Recuerdo que la
primera vez que visité la basílica de san Pedro en Roma me impresionaron las
enormes letras que circundan la base de la cúpula. Lo que se lee es lo
siguiente: “Tu es Petrus et super hanc
petram aedificabo ecclesiam meam” (Tú eres Pedro y sobre esta piedra
edificaré mi iglesia). Es un versículo del Evangelio de Mateo que nos propone la
liturgia de este XXI Domingo del Tiempo Ordinario. Dado que tradicionalmente el “ministerio petrino” se ha
fundamentado en estas palabras, es comprensible que hayan corrido ríos de tinta
sobre el verdadero significado y alcance del dicho de Jesús.
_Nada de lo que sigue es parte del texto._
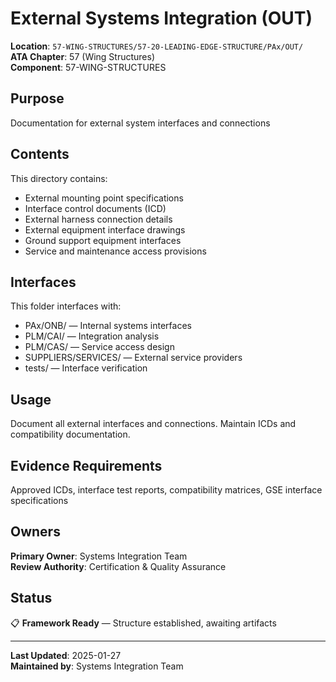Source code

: # External Systems Integration (OUT)

**Location**: `57-WING-STRUCTURES/57-20-LEADING-EDGE-STRUCTURE/PAx/OUT/`  
**ATA Chapter**: 57 (Wing Structures)  
**Component**: 57-WING-STRUCTURES

## Purpose

Documentation for external system interfaces and connections

## Contents

This directory contains:

- External mounting point specifications
- Interface control documents (ICD)
- External harness connection details
- External equipment interface drawings
- Ground support equipment interfaces
- Service and maintenance access provisions

## Interfaces

This folder interfaces with:

- PAx/ONB/ — Internal systems interfaces
- PLM/CAI/ — Integration analysis
- PLM/CAS/ — Service access design
- SUPPLIERS/SERVICES/ — External service providers
- tests/ — Interface verification

## Usage

Document all external interfaces and connections. Maintain ICDs and compatibility documentation.

## Evidence Requirements

Approved ICDs, interface test reports, compatibility matrices, GSE interface specifications

## Owners

**Primary Owner**: Systems Integration Team  
**Review Authority**: Certification & Quality Assurance

## Status

📋 **Framework Ready** — Structure established, awaiting artifacts

---

**Last Updated**: 2025-01-27  
**Maintained by**: Systems Integration Team
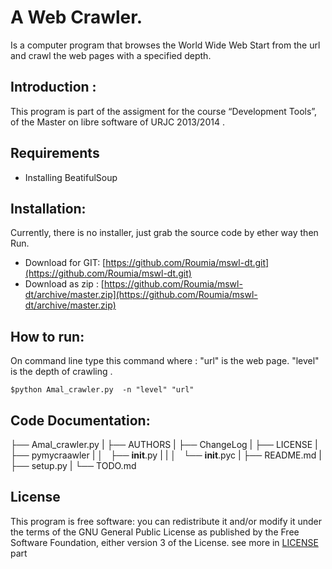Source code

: A Web Crawler.
==============

  Is a computer program that browses the World Wide Web Start from the url and crawl the web pages with a specified depth.

  Introduction :
----------------
    
This program is  part of the assigment for the course “Development Tools”, of the Master on libre software of URJC 2013/2014 .


  Requirements
----------------
   * Installing  BeatifulSoup 

 Installation:
----------------

   Currently, there is no installer, just grab the source code  by ether way then Run.
  * Download for GIT: [https://github.com/Roumia/mswl-dt.git](https://github.com/Roumia/mswl-dt.git)
  * Download as zip : [https://github.com/Roumia/mswl-dt/archive/master.zip](https://github.com/Roumia/mswl-dt/archive/master.zip)

 How to run:
----------------

   On command line type this command where :
   "url" is the web page.
   "level" is the depth of crawling .

    $python Amal_crawler.py  -n "level" "url"

 Code Documentation:
----------------
  
   ├── Amal_crawler.py
   |
   ├── AUTHORS 
   |
   ├── ChangeLog 
   |
   ├── LICENSE
   |
   ├── pymycraawler
   |
   │   ├── __init__.py
   |   |
   │   └── __init__.pyc
   |
   ├── README.md
   |
   ├── setup.py
   |
   └── TODO.md
   



 License
----------------

  This program is free software: you can redistribute it and/or modify
    it under the terms of the GNU General Public License as published by
    the Free Software Foundation, either version 3 of the License.
    see more in [LICENSE](https://github.com/Roumia/mswl-dt/blob/master/LICENSE) part

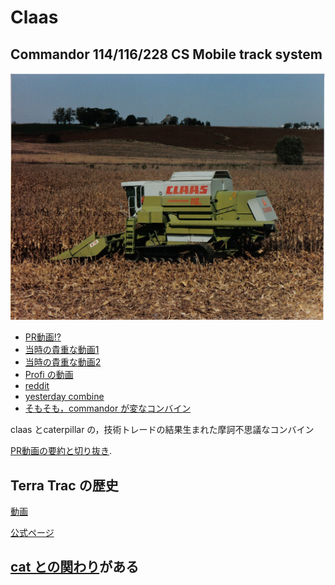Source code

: # Claas 

## Commandor 114/116/228 CS Mobile track system
![](./img/claas_cs116_1989_uk.jpg)
- [PR動画!?](https://www.youtube.com/watch?v=oOO7BQskOfk)
- [当時の貴重な動画1](https://www.youtube.com/watch?v=bvHTqTpl90g)
- [当時の貴重な動画2](https://www.youtube.com/watch?v=J-DffV_MWQg)
- [Profi の動画](https://www.youtube.com/watch?v=W6my_Iv7Lok)
- [reddit ](https://www.reddit.com/r/farmingsimulator/comments/xp0tki/claas_commander_116228_cs_mts_mod_idea/)
- [yesterday combine](https://forums.yesterdaystractors.com/threads/claas-228-combine-track-machine.1764183/)
- [そもそも，commandor が変なコンバイン](https://www.youtube.com/watch?v=O46blmJ3XRU)

claas とcaterpillar の，技術トレードの結果生まれた摩訶不思議なコンバイン

[PR動画の要約と切り抜き](./116cs.md).

## Terra Trac の歴史
[動画](https://www.youtube.com/watch?v=w7uEi3Siwt0)

[公式ページ](https://www.claas.tw/products/technologies/terra-trac/expertise)

## [cat との関わり](../cat/README.md)がある
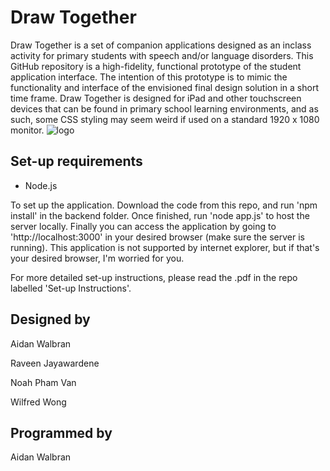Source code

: # Draw Together
Draw Together is a set of companion applications designed as an inclass activity for primary students with speech and/or language disorders. This GitHub repository is a high-fidelity, functional prototype of the student application interface. The intention of this prototype is to mimic the functionality and interface of the envisioned final design solution in a short time frame. Draw Together is designed for iPad and other touchscreen devices that can be found in primary school learning environments, and as such, some CSS styling may seem weird if used on a standard 1920 x 1080 monitor.
![logo](https://user-images.githubusercontent.com/75866732/141431530-a38ed86b-06e4-416c-b026-184344de4127.png)

## Set-up requirements
- Node.js

To set up the application. Download the code from this repo, and run 'npm install' in the backend folder. Once finished, run 'node app.js' to host the server locally. Finally you can access the application by going to 'http://localhost:3000' in your desired browser (make sure the server is running). This application is not supported by internet explorer, but if that's your desired browser, I'm worried for you.

For more detailed set-up instructions, please read the .pdf in the repo labelled 'Set-up Instructions'.

## Designed by
Aidan Walbran

Raveen Jayawardene

Noah Pham Van

Wilfred Wong

## Programmed by
Aidan Walbran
Yo prefiero abrir
el espacio y fijarme hoy en el juego de identidades que se establece entre Jesús
y Pedro porque, en el fondo, es el mismo juego que se produce en nuestra
experiencia de fe. Pedro revela quién es Jesús y Jesús revela quién es Pedro. A
la pregunta: ¿”Y vosotros, ¿quién decís
que soy yo?”, Mateo pone en labios de Pedro la confesión de fe de la
Iglesia: “Tú eres el Mesías, el Hijo de Dios
vivo”. Es una confesión que contrasta con lo que dice “la gente”. En
tiempos de Jesús, la gente decía que era Elías o uno de los profetas. En los
años 70 del siglo pasado, se decía que era un “superestrella” (Jesus Christ Superstar), un payaso (Godspell) o un guerrillero (grupos liberacionistas). Hoy se lo
presenta como “un judío marginal”, un sanador, un sabio en la línea de Buda y
otros grandes hombres de la historia. No faltan en cada época algunos que lo
consideran un mito creado por la Iglesia para justificar su poder.
Confesar que Jesús es el Mesías
(el esperado por Israel) o el Hijo de
Dios (Dios hecho historia) significa que, a diferencia de otras personas a
las que admiramos, él puede determinar nuestra vida porque nuestra actitud ante él define
nuestra actitud ante Dios mismo. El creyente no admira
a Jesús (como puede admirar a Nelson Mandela, Teresa de Calcuta o Charles de
Foucauld) sino que cree en él. En
este horizonte de fe, en el que Pedro confiesa la verdadera identidad de Jesús,
el Maestro le revela a Pedro su nueva identidad: “Tú eres Pedro, tú eres la piedra”. Sobre la roca de esta confesión
de fe se construye la comunidad de la Iglesia. Ningún poder mundano podrá nunca
destruir esta roca. Jesús no promete a su comunidad que todo le irá bien, que sus
miembros (incluidos los dirigentes) serán perfectos, que no sufrirá
persecuciones, escándalos o desfallecimientos. No, lo que Jesús promete es que,
a pesar de todos los problemas y debilidades, la comunidad de la Iglesia será
siempre asistida por el Espíritu Santo para no dejar de confesar a Jesús como
el Hijo de Dios. No se trata de una cuestión abstractamente doctrinal, sino de
una fe que termina el verdadero significado de Jesús para cada ser humano y
para el mundo. Si él es solo un líder religioso, inspirador de actitudes
compasivas y solidarias, es homologable a Buda y a otras muchas personas relevantes
de la historia. Si él es “la revelación definitiva de Dios”, significa que
divide la historia en dos, que todo se mide por la actitud que tomemos ante él.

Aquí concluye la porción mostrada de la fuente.